Başbakan Davutoğlu, "İkinci hedefimiz illegal göçü, legal bir mülteci hareketine dönüştürmekti yani birlikte insan kaçakçılarının gayri insani tutumları elinde esir olmuş insanların trajedilerine son verip, insan kaçakçılarına darbe vurup, normal düzenli yoldan Avrupa'ya gidişini sağlamaktı. Bu konuda da önemli mesafe aldık. Bire bir uygulamasıyla şu ana kadar 105 mülteci Avrupa'ya gönderildi" dedi.
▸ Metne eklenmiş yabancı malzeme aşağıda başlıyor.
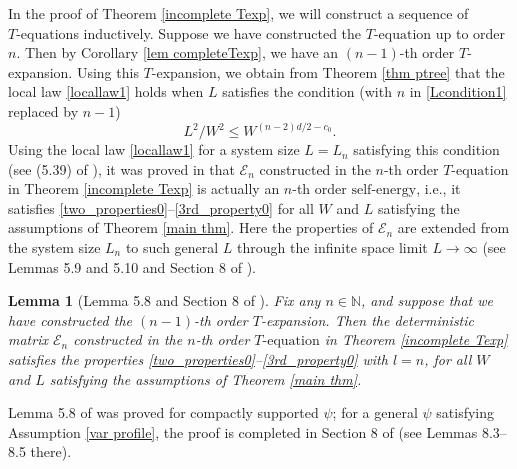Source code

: \documentclass{article}
\newcommand{\1}{\mathds{1}}
\numberwithin{equation}{section}
\newcommand{\be}{\begin{equation}}
\newcommand{\ee}{\end{equation}}
\renewcommand{\leq}{\leqslant}
\renewcommand{\le}{\leq}
\newcommand{\N}{\mathbb{N}}
\newcommand{\self}{\text{self-energy}}
\theoremstyle{plain} %
\newtheorem{lemma}[theorem]{Lemma}
\theoremstyle{remark}
\newcommand{\Sele}{{\mathcal E}}
\newcommand{\incomp}{{\text{$T$-equation}}}
\begin{document}


In the proof of Theorem \ref{incomplete Texp}, we will construct a sequence of $\incomp$s inductively. Suppose we have constructed the $\incomp$ up to order $n$. Then by Corollary \ref{lem completeTexp}, we have an $(n-1)$-th order $T$-expansion. Using this $T$-expansion, we obtain from Theorem \ref{thm ptree} that the local law \eqref{locallaw1} holds when $L$ satisfies the condition (with $n$ in \eqref{Lcondition1} replaced by $n-1$)
\be\nonumber %
{L^2}/{W^2}  \le W^{(n-2)d/2-c_0} .
\ee
Using the local law \eqref{locallaw1} for a system size $L=L_n$ satisfying this condition (see (5.39) of \cite{PartI_high}), it was proved in \cite{PartI_high} that $\Sele_n$ constructed in the $n$-th order $\incomp$ in Theorem \ref{incomplete Texp} is actually an $n$-th order $\self$, i.e., it satisfies \eqref{two_properties0}--\eqref{3rd_property0} for all $W$ and $L$ satisfying the assumptions of Theorem \ref{main thm}. Here the properties of $\Sele_n$ are extended from the system size $L_n$ to such general $L$ through the infinite space limit $L\to \infty$ (see Lemmas 5.9 and 5.10 and Section 8 of \cite{PartI_high}).

\begin{lemma}[Lemma 5.8 and Section 8 of \cite{PartI_high}]\label{cancellation property}
Fix any $n\in \N$, and suppose that we have constructed the $(n-1)$-th order $T$-expansion. Then the deterministic matrix $\Sele_n$ constructed in the $n$-th order $\incomp$ in Theorem \ref{incomplete Texp} satisfies the properties \eqref{two_properties0}--\eqref{3rd_property0} with $l=n$, for all $W$ and $L$ satisfying the assumptions of Theorem \ref{main thm}.
\end{lemma}
Lemma 5.8 of \cite{PartI_high} was proved for compactly supported $\psi$; for a general $\psi$ satisfying Assumption \ref{var profile}, the proof is completed in Section 8 of \cite{PartI_high} (see Lemmas 8.3--8.5 there).
\end{document}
Başbakan Ahmet Davutoğlu, "Kilis'te hayatını kaybeden
vatandaşlarımıza, şehitlerimize rahmet diliyorum. Türkiye
Cumhuriyeti Devleti olarak ülkeye yönelik her türlü tehdide karşı
en kararlı tutumu sergilemeye devam edeceğiz. Gerek Suriye
rejiminin baskıları, zulmü, gerekse DEAŞ, PKK, YPG diye terör
örgütlerinin Türkiye'ye dönük yaptığı her faaliyet mutlaka
mütekabiliyet esasları çerçevesinde karşılığını bulacak" dedi.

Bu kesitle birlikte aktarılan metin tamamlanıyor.